▶ Task objective
In the listing below, locate the line that contains "size: 18.13 MB" and the line that contains "- 527.00 kB". Restate word for word those two lines and every line between them, and nothing else.

━━ Supplied records ━━

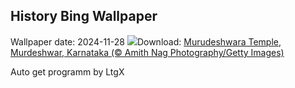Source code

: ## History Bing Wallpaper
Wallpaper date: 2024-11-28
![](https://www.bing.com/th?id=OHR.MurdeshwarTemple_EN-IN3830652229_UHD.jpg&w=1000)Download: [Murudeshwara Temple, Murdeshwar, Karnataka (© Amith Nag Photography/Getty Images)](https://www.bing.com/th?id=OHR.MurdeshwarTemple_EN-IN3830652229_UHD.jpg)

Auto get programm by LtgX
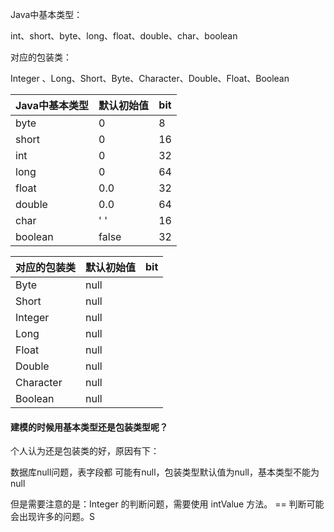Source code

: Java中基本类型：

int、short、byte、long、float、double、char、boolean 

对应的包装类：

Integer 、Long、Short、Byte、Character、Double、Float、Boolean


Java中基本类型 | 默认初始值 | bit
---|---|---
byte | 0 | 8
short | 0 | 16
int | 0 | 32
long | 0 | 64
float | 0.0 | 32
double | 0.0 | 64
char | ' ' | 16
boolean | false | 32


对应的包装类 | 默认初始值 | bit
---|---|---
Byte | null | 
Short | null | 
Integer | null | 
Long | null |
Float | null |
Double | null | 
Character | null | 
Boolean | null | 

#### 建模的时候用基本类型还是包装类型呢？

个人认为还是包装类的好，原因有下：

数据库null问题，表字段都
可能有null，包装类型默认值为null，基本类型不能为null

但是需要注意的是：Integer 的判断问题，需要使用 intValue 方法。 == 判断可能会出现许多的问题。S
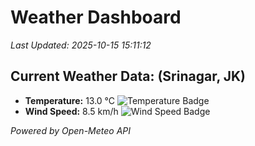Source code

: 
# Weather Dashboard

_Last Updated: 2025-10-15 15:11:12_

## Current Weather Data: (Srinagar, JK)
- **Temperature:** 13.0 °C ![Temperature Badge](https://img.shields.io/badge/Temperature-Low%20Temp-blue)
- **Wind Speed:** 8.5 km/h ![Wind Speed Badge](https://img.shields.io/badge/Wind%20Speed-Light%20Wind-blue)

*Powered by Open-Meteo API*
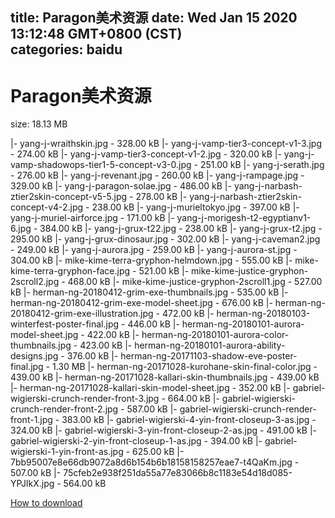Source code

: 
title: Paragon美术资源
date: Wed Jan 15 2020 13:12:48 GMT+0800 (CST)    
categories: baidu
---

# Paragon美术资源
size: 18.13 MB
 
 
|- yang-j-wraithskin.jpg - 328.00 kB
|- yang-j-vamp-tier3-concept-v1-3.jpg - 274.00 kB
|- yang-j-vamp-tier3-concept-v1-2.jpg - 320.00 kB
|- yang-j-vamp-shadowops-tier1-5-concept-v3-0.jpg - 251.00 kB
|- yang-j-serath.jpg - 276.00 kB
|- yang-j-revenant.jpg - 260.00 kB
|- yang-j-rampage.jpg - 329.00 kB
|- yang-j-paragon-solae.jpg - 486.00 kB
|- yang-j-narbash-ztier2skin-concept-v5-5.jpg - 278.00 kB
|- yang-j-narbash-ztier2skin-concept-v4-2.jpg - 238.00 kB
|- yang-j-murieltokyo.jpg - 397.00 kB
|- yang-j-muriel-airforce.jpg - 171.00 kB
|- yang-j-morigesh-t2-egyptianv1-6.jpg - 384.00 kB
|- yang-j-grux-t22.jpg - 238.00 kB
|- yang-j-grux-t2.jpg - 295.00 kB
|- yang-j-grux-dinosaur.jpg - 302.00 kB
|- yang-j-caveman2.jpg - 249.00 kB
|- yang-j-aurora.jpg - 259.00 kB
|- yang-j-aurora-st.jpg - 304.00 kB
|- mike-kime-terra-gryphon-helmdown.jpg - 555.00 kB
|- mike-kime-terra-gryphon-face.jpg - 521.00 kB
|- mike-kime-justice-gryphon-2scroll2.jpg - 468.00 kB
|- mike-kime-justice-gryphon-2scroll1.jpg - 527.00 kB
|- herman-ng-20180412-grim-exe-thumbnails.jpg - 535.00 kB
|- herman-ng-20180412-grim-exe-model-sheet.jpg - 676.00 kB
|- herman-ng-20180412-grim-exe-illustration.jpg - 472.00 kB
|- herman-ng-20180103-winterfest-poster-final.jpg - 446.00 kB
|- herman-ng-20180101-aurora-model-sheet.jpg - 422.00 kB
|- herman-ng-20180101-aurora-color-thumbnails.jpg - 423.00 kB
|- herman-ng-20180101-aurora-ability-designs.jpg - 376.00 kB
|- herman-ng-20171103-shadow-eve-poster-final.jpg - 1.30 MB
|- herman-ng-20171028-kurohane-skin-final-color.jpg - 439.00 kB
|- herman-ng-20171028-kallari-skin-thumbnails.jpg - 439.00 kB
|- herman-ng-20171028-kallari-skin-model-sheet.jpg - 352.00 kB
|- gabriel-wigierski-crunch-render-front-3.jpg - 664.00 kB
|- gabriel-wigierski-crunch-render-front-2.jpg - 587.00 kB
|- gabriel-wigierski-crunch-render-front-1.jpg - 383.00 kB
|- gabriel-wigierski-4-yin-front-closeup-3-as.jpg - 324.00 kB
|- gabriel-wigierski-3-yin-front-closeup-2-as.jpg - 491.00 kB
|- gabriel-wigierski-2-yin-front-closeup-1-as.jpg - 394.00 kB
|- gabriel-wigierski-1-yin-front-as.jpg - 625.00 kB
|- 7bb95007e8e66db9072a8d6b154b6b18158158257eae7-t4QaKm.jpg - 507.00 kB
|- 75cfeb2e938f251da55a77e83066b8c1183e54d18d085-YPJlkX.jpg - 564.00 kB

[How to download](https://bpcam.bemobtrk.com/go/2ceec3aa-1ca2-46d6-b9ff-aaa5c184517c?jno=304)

━━━

▶ Response
size: 18.13 MB
 
 
|- yang-j-wraithskin.jpg - 328.00 kB
|- yang-j-vamp-tier3-concept-v1-3.jpg - 274.00 kB
|- yang-j-vamp-tier3-concept-v1-2.jpg - 320.00 kB
|- yang-j-vamp-shadowops-tier1-5-concept-v3-0.jpg - 251.00 kB
|- yang-j-serath.jpg - 276.00 kB
|- yang-j-revenant.jpg - 260.00 kB
|- yang-j-rampage.jpg - 329.00 kB
|- yang-j-paragon-solae.jpg - 486.00 kB
|- yang-j-narbash-ztier2skin-concept-v5-5.jpg - 278.00 kB
|- yang-j-narbash-ztier2skin-concept-v4-2.jpg - 238.00 kB
|- yang-j-murieltokyo.jpg - 397.00 kB
|- yang-j-muriel-airforce.jpg - 171.00 kB
|- yang-j-morigesh-t2-egyptianv1-6.jpg - 384.00 kB
|- yang-j-grux-t22.jpg - 238.00 kB
|- yang-j-grux-t2.jpg - 295.00 kB
|- yang-j-grux-dinosaur.jpg - 302.00 kB
|- yang-j-caveman2.jpg - 249.00 kB
|- yang-j-aurora.jpg - 259.00 kB
|- yang-j-aurora-st.jpg - 304.00 kB
|- mike-kime-terra-gryphon-helmdown.jpg - 555.00 kB
|- mike-kime-terra-gryphon-face.jpg - 521.00 kB
|- mike-kime-justice-gryphon-2scroll2.jpg - 468.00 kB
|- mike-kime-justice-gryphon-2scroll1.jpg - 527.00 kB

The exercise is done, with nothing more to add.